Saved entries:
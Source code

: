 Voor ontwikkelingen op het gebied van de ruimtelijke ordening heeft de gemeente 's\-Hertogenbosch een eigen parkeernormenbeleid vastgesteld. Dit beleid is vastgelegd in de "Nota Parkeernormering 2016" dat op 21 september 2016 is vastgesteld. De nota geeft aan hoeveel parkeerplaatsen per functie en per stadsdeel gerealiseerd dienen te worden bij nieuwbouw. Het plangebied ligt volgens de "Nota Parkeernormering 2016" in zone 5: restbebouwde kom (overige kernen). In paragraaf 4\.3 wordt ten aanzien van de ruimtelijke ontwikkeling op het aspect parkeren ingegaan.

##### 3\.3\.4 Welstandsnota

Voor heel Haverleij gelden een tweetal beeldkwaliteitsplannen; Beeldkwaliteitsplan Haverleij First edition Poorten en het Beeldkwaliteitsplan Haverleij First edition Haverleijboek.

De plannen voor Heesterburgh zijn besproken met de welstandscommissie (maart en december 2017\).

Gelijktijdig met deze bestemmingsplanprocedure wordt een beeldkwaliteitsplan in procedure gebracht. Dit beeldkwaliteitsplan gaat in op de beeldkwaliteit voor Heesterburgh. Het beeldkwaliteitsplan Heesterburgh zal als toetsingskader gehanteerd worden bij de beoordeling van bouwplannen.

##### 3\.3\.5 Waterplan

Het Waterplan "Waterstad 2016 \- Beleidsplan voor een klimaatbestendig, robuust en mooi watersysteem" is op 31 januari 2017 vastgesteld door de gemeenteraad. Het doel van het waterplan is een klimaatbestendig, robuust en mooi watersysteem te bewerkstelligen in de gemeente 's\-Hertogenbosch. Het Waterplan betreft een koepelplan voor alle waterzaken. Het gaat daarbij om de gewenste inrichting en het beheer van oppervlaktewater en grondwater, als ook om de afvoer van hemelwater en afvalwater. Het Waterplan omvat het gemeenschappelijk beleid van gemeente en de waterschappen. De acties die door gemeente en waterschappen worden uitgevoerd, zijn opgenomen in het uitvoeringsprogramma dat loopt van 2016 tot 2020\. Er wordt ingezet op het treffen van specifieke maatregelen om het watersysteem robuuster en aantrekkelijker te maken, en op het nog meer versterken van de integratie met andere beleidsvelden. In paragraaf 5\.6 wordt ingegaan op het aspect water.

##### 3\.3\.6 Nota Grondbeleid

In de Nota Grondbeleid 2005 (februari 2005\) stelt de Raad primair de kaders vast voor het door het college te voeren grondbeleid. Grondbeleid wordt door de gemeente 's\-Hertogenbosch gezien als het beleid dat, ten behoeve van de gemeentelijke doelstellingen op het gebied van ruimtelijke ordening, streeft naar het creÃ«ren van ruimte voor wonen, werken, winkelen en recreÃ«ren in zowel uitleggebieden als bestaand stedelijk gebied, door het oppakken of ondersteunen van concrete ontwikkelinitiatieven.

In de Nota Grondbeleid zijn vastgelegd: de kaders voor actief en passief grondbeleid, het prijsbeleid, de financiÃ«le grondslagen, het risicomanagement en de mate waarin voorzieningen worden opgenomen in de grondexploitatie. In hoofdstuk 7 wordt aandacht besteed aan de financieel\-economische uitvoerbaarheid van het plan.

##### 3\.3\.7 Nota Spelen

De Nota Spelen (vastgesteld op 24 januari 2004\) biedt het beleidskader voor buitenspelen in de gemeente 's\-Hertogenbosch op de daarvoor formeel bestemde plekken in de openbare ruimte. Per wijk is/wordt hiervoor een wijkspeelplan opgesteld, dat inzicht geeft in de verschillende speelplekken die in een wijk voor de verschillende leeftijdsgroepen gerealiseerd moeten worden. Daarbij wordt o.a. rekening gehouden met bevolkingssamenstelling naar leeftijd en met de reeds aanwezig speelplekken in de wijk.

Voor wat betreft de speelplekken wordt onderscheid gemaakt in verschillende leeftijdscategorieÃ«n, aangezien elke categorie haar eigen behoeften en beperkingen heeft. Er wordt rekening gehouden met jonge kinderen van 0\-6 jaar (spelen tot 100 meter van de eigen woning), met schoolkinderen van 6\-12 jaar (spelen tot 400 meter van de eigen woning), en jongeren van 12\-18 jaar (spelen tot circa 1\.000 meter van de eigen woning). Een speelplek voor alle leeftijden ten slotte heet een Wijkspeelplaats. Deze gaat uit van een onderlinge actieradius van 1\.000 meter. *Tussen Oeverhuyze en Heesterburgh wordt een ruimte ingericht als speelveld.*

* Exercise description
An exact transcript of all the records is the expected result.

* Answer for the task
Source code

: Voor ontwikkelingen op het gebied van de ruimtelijke ordening heeft de gemeente 's\-Hertogenbosch een eigen parkeernormenbeleid vastgesteld. Dit beleid is vastgelegd in de "Nota Parkeernormering 2016" dat op 21 september 2016 is vastgesteld. De nota geeft aan hoeveel parkeerplaatsen per functie en per stadsdeel gerealiseerd dienen te worden bij nieuwbouw. Het plangebied ligt volgens de "Nota Parkeernormering 2016" in zone 5: restbebouwde kom (overige kernen). In paragraaf 4\.3 wordt ten aanzien van de ruimtelijke ontwikkeling op het aspect parkeren ingegaan.

##### 3\.3\.4 Welstandsnota

Voor heel Haverleij gelden een tweetal beeldkwaliteitsplannen; Beeldkwaliteitsplan Haverleij First edition Poorten en het Beeldkwaliteitsplan Haverleij First edition Haverleijboek.

De plannen voor Heesterburgh zijn besproken met de welstandscommissie (maart en december 2017\).

Gelijktijdig met deze bestemmingsplanprocedure wordt een beeldkwaliteitsplan in procedure gebracht. Dit beeldkwaliteitsplan gaat in op de beeldkwaliteit voor Heesterburgh. Het beeldkwaliteitsplan Heesterburgh zal als toetsingskader gehanteerd worden bij de beoordeling van bouwplannen.

##### 3\.3\.5 Waterplan

Het Waterplan "Waterstad 2016 \- Beleidsplan voor een klimaatbestendig, robuust en mooi watersysteem" is op 31 januari 2017 vastgesteld door de gemeenteraad. Het doel van het waterplan is een klimaatbestendig, robuust en mooi watersysteem te bewerkstelligen in de gemeente 's\-Hertogenbosch. Het Waterplan betreft een koepelplan voor alle waterzaken. Het gaat daarbij om de gewenste inrichting en het beheer van oppervlaktewater en grondwater, als ook om de afvoer van hemelwater en afvalwater. Het Waterplan omvat het gemeenschappelijk beleid van gemeente en de waterschappen. De acties die door gemeente en waterschappen worden uitgevoerd, zijn opgenomen in het uitvoeringsprogramma dat loopt van 2016 tot 2020\. Er wordt ingezet op het treffen van specifieke maatregelen om het watersysteem robuuster en aantrekkelijker te maken, en op het nog meer versterken van de integratie met andere beleidsvelden. In paragraaf 5\.6 wordt ingegaan op het aspect water.

##### 3\.3\.6 Nota Grondbeleid

In de Nota Grondbeleid 2005 (februari 2005\) stelt de Raad primair de kaders vast voor het door het college te voeren grondbeleid. Grondbeleid wordt door de gemeente 's\-Hertogenbosch gezien als het beleid dat, ten behoeve van de gemeentelijke doelstellingen op het gebied van ruimtelijke ordening, streeft naar het creÃ«ren van ruimte voor wonen, werken, winkelen en recreÃ«ren in zowel uitleggebieden als bestaand stedelijk gebied, door het oppakken of ondersteunen van concrete ontwikkelinitiatieven.

In de Nota Grondbeleid zijn vastgelegd: de kaders voor actief en passief grondbeleid, het prijsbeleid, de financiÃ«le grondslagen, het risicomanagement en de mate waarin voorzieningen worden opgenomen in de grondexploitatie. In hoofdstuk 7 wordt aandacht besteed aan de financieel\-economische uitvoerbaarheid van het plan.

##### 3\.3\.7 Nota Spelen

De Nota Spelen (vastgesteld op 24 januari 2004\) biedt het beleidskader voor buitenspelen in de gemeente 's\-Hertogenbosch op de daarvoor formeel bestemde plekken in de openbare ruimte. Per wijk is/wordt hiervoor een wijkspeelplan opgesteld, dat inzicht geeft in de verschillende speelplekken die in een wijk voor de verschillende leeftijdsgroepen gerealiseerd moeten worden. Daarbij wordt o.a. rekening gehouden met bevolkingssamenstelling naar leeftijd en met de reeds aanwezig speelplekken in de wijk.

Voor wat betreft de speelplekken wordt onderscheid gemaakt in verschillende leeftijdscategorieÃ«n, aangezien elke categorie haar eigen behoeften en beperkingen heeft. Er wordt rekening gehouden met jonge kinderen van 0\-6 jaar (spelen tot 100 meter van de eigen woning), met schoolkinderen van 6\-12 jaar (spelen tot 400 meter van de eigen woning), en jongeren van 12\-18 jaar (spelen tot circa 1\.000 meter van de eigen woning). Een speelplek voor alle leeftijden ten slotte heet een Wijkspeelplaats. Deze gaat uit van een onderlinge actieradius van 1\.000 meter. *Tussen Oeverhuyze en Heesterburgh wordt een ruimte ingericht als speelveld.*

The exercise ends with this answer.